Most people I know are already doing a lot to reduce their carbon footprints. We need strong legislative and executive action, such as by enacting a carbon tax that will force fossil-fuel producers to be responsible for the true costs of the harm they are doing and result in a shift to alternative energy sources. Although I am pessimistic about Congress acting, our only hope is to raise our voices loud enough that they can't be ignored by congressional leaders, and we also need to hold President Obama to consistent positive actions on climate change, as he pledged in his State of the Union speech.

Eleanor Wagner, Edina

Editorial cartoon was on the mark

Thank you, Steve Sack, for your Jan. 28 editorial cartoon. It was fabulous!
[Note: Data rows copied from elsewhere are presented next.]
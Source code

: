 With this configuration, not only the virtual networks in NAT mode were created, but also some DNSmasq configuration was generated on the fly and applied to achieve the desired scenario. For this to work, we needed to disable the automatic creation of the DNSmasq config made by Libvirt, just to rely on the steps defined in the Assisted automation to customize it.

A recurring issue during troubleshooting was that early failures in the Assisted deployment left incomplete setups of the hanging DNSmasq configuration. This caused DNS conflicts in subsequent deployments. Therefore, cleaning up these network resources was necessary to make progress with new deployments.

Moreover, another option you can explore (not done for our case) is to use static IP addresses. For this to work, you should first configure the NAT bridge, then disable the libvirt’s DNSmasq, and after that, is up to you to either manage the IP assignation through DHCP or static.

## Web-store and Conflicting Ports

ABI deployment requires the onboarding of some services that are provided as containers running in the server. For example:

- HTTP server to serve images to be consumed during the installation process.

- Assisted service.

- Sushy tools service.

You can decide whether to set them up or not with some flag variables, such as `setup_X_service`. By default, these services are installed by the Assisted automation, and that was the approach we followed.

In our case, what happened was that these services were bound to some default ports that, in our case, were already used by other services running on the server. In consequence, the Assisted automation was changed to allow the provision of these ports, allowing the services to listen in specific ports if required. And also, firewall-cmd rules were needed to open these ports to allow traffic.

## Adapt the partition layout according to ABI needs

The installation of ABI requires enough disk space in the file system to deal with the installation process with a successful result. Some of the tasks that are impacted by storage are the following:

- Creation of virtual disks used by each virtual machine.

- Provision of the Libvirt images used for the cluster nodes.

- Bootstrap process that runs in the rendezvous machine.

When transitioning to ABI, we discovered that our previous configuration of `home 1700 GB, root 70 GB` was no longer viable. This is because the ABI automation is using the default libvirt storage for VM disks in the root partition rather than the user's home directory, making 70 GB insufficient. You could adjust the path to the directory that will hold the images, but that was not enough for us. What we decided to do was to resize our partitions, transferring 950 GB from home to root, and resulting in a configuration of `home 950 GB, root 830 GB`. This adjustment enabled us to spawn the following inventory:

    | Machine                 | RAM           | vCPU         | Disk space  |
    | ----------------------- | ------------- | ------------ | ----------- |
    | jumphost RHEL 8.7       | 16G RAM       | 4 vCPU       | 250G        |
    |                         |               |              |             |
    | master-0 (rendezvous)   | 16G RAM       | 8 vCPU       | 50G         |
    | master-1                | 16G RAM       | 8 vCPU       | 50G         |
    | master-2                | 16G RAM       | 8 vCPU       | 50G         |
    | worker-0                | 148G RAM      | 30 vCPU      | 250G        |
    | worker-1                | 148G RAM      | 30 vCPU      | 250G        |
Ignorance and arrogance are two words that come to mind when I think about the decisionmaking process that parents use in choosing not to vaccinate their children. Disregard and disrespect of the science and history of preventable disease actions and behaviors is beyond my comprehension. I have utmost respect for the public health and medical communities who continue respectfully to provide education and care to these parents and their children — who really are the unfortunate victims of vaccine-­preventable disease.